Hadoop Connection Manager

APPLIES TO: yesSQL Server, including on Linux yesAzure SQL Database yesAzure SQL Data Warehouse noParallel Data Warehouse

The Hadoop Connection Manager enables a SQL Server Integration Services (SSIS) package to connect to a Hadoop cluster, by using the values you specify for the properties.

Configure the Hadoop Connection Manager

  1. In the Add SSIS Connection Manager dialog box, select Hadoop > Add. The Hadoop Connection Manager Editor dialog box opens.

  2. To configure related Hadoop cluster information, choose the WebHCat or WebHDFS tab in the left pane.

  3. If you enable the WebHCat option to invoke a Hive or Pig job on Hadoop, do the following:

    1. For WebHCat Host, enter the server that hosts the WebHCat service.

    2. For WebHCat Port, enter the port of the WebHCat service, which by default is 50111.

    3. Select the Authentication method for accessing the WebHCat service. The available values are Basic and Kerberos.

      Screenshot of Hadoop Connection Manager Editor with basic authentication

      Screenshot of Hadoop Connection Manager Editor with Kerberos authentication

    4. For WebHCat User, enter the User authorized to access WebHCat.

    5. If you select Kerberos authentication, enter the user's Password and Domain.

  4. If you enable the WebHDFS option to copy data from or to HDFS, do the following:

    1. For WebHDFS Host, enter the server that hosts the WebHDFS service.

    2. For WebHDFS Port, enter the port of the WebHDFS service, which by default is 50070.

    3. Select the Authentication method for accessing the WebHDFS service. The available values are Basic and Kerberos.

    4. For WebHDFS User, enter the user authorized to access HDFS.

    5. If you select Kerberos authentication, enter the user's Password and Domain.

  5. Select Test Connection. (Only the connection that you enabled is tested.)

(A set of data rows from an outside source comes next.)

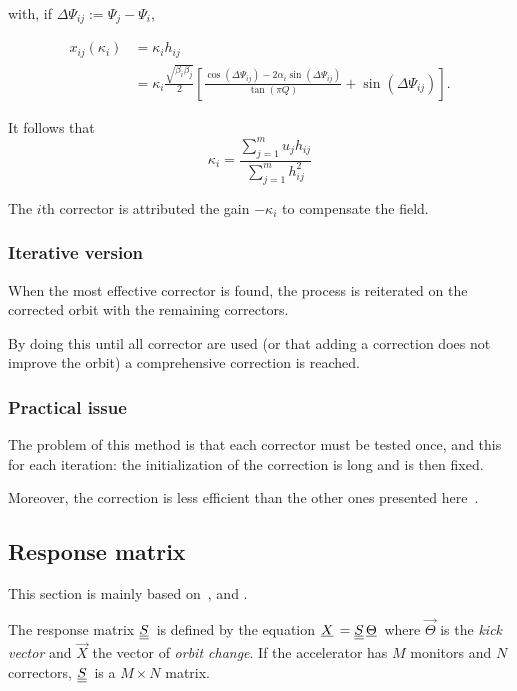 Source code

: with, if $\Delta \Psi_{ij} := \Psi_j-\Psi_i$,

\begin{align}
    \label{eq:hij}
    x_{ij}(\kappa_i) &= \kappa_i h_{ij} \nonumber\\
                     &= \kappa_i \frac{\sqrt{\beta_i \beta_j}}{2}
                         \left[
                             \frac{\cos(\Delta \Psi_{ij}) - 2\alpha_i \sin(\Delta\Psi_{ij})}
                                  {\tan (\pi Q)} + \sin (\Delta\Psi_{ij})
                         \right].
\end{align}

It follows that 
\begin{equation}
    \kappa_i = \frac{\sum\limits_{j=1}^m u_j h_{ij}}{\sum\limits_{j=1}^m h_{ij}^2}
\end{equation}

The $i$th corrector is attributed the gain $-\kappa_i$ to compensate the field.

\subsubsection{Iterative version}
When the most effective corrector is found, the process is reiterated on the corrected orbit with the remaining correctors. 

By doing this until all corrector are used (or that adding a correction does not improve the orbit) a comprehensive correction is reached.

\subsubsection{Practical issue}
The problem of this method is that each corrector must be tested once, and this for each iteration: the initialization of the correction is long and is then fixed.

Moreover, the correction is less efficient than the other ones presented here~\cite{book:wille}.

\subsection{Response matrix}
\label{ssec:response_matrix}

This section is mainly based on~\cite{book:wille}, \cite{art:decker-1991} and \cite{art:plouviez-1999}.

The response matrix $\underline{\underline{S}}\,$ is defined by the equation $\underline{X}\, = \underline{\underline{S}}\, \underline{\Theta}\,$ where $\vec{\Theta}$ is the \emph{kick vector} and $\vec{X}$ the vector of \emph{orbit change}. If the accelerator has $M$ monitors and $N$ correctors, $\underline{\underline{S}}\,$ is a $M \times N$ matrix.

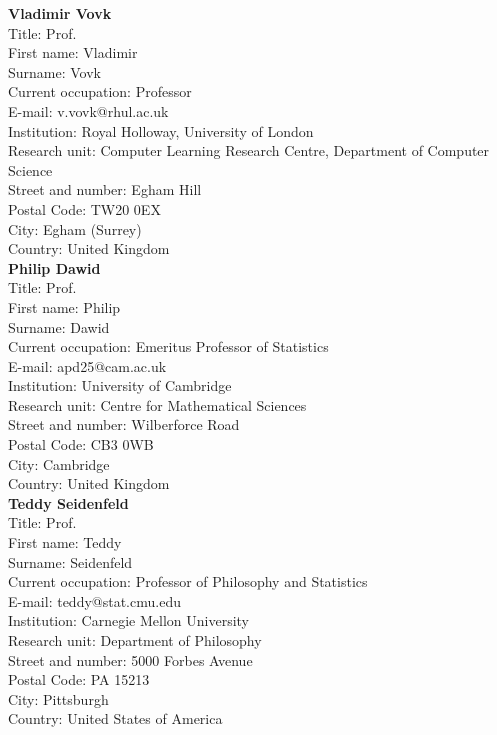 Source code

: \documentclass[11pt,dvipsnames,usenames,a4paper]{article}
\begin{document}
{\bf Vladimir Vovk}\\
Title: Prof.\\
First name: Vladimir\\
Surname:  Vovk\\
Current occupation: Professor\\
E-mail: v.vovk@rhul.ac.uk\\
Institution: Royal Holloway, University of London\\
Research unit: Computer Learning Research Centre, Department of Computer Science\\
Street and number: Egham Hill\\
Postal Code: TW20 0EX\\
City: Egham (Surrey)\\
Country: United Kingdom\\[-7pt]

{\bf Philip Dawid}\\
Title: Prof.\\
First name: Philip\\
Surname:  Dawid\\
Current occupation: Emeritus Professor of Statistics\\
E-mail:  apd25@cam.ac.uk\\
Institution: University of Cambridge\\
Research unit: Centre for Mathematical Sciences\\
Street and number: Wilberforce Road\\
Postal Code: CB3 0WB\\
City: Cambridge\\
Country: United Kingdom\\[-7pt]

{\bf Teddy Seidenfeld}\\
Title: Prof.\\
First name: Teddy\\
Surname: Seidenfeld \\
Current occupation: Professor of Philosophy and Statistics\\
E-mail: teddy@stat.cmu.edu\\
Institution: Carnegie Mellon University\\
Research unit: Department of Philosophy\\
Street and number: 5000 Forbes Avenue\\
Postal Code: PA 15213\\
City:  Pittsburgh\\
Country: United States of America\\[-7pt]
\end{document}
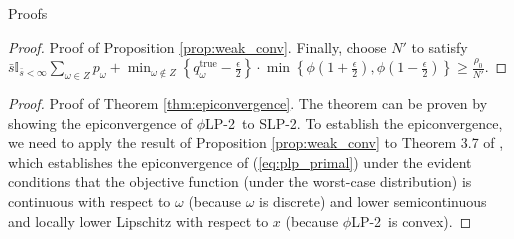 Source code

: \documentclass[ijoc,letterpaper]{informs3} %
\newcommand{\qtrue}{q^{\text{true}}}
\newcommand{\plp}{$\phi$LP-2}
\begin{document}
\begin{APPENDIX}{Proofs}
\begin{proof}{\sc Proof of Proposition \ref{prop:weak_conv}.}
	Finally, choose $N'$ to satisfy $\bar{s} \mathbb{I}_{\bar{s} < \infty} \sum_{\omega \in Z} p_\omega + \min_{\omega \notin Z} \left\{ \qtrue_\omega - \frac{\epsilon}{2} \right\} \cdot \min\left\{ \phi\left(1+\frac{\epsilon}{2}\right), \phi\left(1-\frac{\epsilon}{2}\right) \right\} \geq \frac{\rho_0}{N'}$.
	\Halmos
\end{proof}

\begin{proof}{\sc Proof of Theorem \ref{thm:epiconvergence}.}
	The theorem can be proven by showing the epiconvergence of \plp\ to SLP-2.
	To establish the epiconvergence, we need to apply the result of Proposition \ref{prop:weak_conv} to Theorem 3.7 of \cite{dupacova1988asymptotic}, which establishes the epiconvergence of (\ref{eq:plp_primal}) under the evident conditions that the objective function (under the worst-case distribution) is continuous with respect to $\omega$ (because $\omega$ is discrete) and lower semicontinuous and locally lower Lipschitz with respect to $x$ (because \plp\ is convex).
	\Halmos
\end{proof}

\end{APPENDIX}
%
%






\end{document}
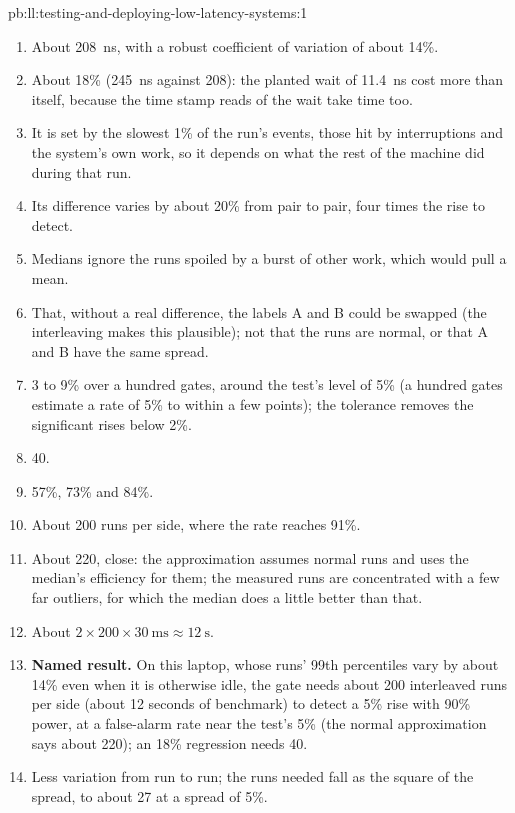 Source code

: \begin{solution}{pb:ll:testing-and-deploying-low-latency-systems:1}
\begin{enumerate}
\item About \qty{208}{\nano\second}, with a robust coefficient of variation of about 14\%.
\item About 18\% (\qty{245}{\nano\second} against 208): the planted wait of \qty{11.4}{\nano\second} cost more than itself,
because the time stamp reads of the wait take time too.
\item It is set by the slowest 1\% of the run's events, those hit by interruptions and the system's own work, so it depends on
what the rest of the machine did during that run.
\item Its difference varies by about 20\% from pair to pair, four times the rise to detect.
\item Medians ignore the runs spoiled by a burst of other work, which would pull a mean.
\item That, without a real difference, the labels A and B could be swapped (the interleaving makes this plausible); not that
the runs are normal, or that A and B have the same spread.
\item 3 to 9\% over a hundred gates, around the test's level of 5\% (a hundred gates estimate a rate of 5\% to within a few
points); the tolerance removes the significant rises below 2\%.
\item 40.
\item 57\%, 73\% and 84\%.
\item About 200 runs per side, where the rate reaches 91\%.
\item About 220, close: the approximation assumes normal runs and uses the median's efficiency for them; the measured runs
are concentrated with a few far outliers, for which the median does a little better than that.
\item About $2 \times 200 \times \qty{30}{\milli\second} \approx \qty{12}{\second}$.
\item \textbf{Named result.} On this laptop, whose runs' 99th percentiles vary by about 14\% even when it is otherwise idle,
the gate needs about 200 interleaved runs per side (about 12 seconds of benchmark) to detect a 5\% rise with 90\% power, at a
false-alarm rate near the test's 5\% (the normal approximation says about 220); an 18\% regression needs 40.
\item Less variation from run to run; the runs needed fall as the square of the spread, to about 27 at a spread of 5\%.

\end{enumerate}
\end{solution}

  6. Select OK to close the dialog box.

Connect with Kerberos authentication

There are two options to set up the on-premises environment so you can use Kerberos authentication with the Hadoop Connection Manager. You can choose the option that better fits your circumstances.

Option 1: Join the SSIS computer to the Kerberos realm

Requirements:

  • The gateway computer needs to join the Kerberos realm, and can't join any Windows domain.

How to configure:

On the SSIS computer:

  1. Run the Ksetup utility to configure the Kerberos Key Distribution Center (KDC) server and realm.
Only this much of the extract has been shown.